Commercial Courtwatch | Week of 10/14/24
Chronicling business litigation from the Federal Courts of Appeals and Delaware
Copyright | Copyright infringement case can proceed in Utah against Chinese company because company consented to jurisdiction in any district where Amazon “may be found.” Tenth Circuit.
Discovery | Irreparable harm based on compelled production of donor information warrants stay of district court order pending appeal. Fifth Circuit.
Experts | Experts failed to identify a statistically significant link between chemical exposure and chronic conditions, a key element in proving general causation, making grain of Daubert appropriate. Eleventh Circuit.
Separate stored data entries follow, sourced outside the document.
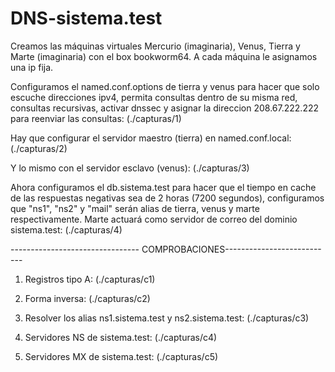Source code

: # DNS-sistema.test

Creamos las máquinas virtuales Mercurio (imaginaria), Venus, Tierra y Marte (imaginaria) con el box bookworm64. A cada máquina le asignamos una ip fija. 

Configuramos el named.conf.options de tierra y venus para hacer que solo escuche direcciones ipv4, permita consultas dentro de su misma red, consultas recursivas, activar dnssec y asignar la direccion 208.67.222.222 para reenviar las consultas:
(./capturas/1)

Hay que configurar el servidor maestro (tierra) en named.conf.local:
(./capturas/2)

Y lo mismo con el servidor esclavo (venus):
(./capturas/3)

Ahora configuramos el db.sistema.test para hacer que el tiempo en cache
de las respuestas negativas sea de 2 horas (7200 segundos), configuramos
que "ns1", "ns2" y "mail" serán alias de tierra, venus y marte respectivamente. Marte actuará como servidor de correo del dominio sistema.test:
(./capturas/4)

-------------------------------- COMPROBACIONES---------------------------
1. Registros tipo A:
(./capturas/c1)

2. Forma inversa:
(./capturas/c2)

3. Resolver los alias ns1.sistema.test y ns2.sistema.test:
(./capturas/c3)

4. Servidores NS de sistema.test:
(./capturas/c4)

5. Servidores MX de sistema.test:
(./capturas/c5)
False Claims Act | First-to-file rule is not jurisdictional (en banc). Ninth Circuit.
Patent | Award of fees under 35 U.S.C. § 285 because plaintiff continued to litigate case despite claim construction order undermining infringement position. Federal Circuit.
Patent | Patent exhaustion doctrine bared party from suing infringing customers of licensee counterparty. Tenth Circuit.
Privacy | Signing up for online newsletter to NBA website with a video streaming plausibly makes one subscriber of goods or services under the VPPA. Second Circuit.
Securities | No 10b5 securities fraud if would have purchased company securities to cover short position even absent allegedly misleading public statements about crypto dividend. Tenth Circuit.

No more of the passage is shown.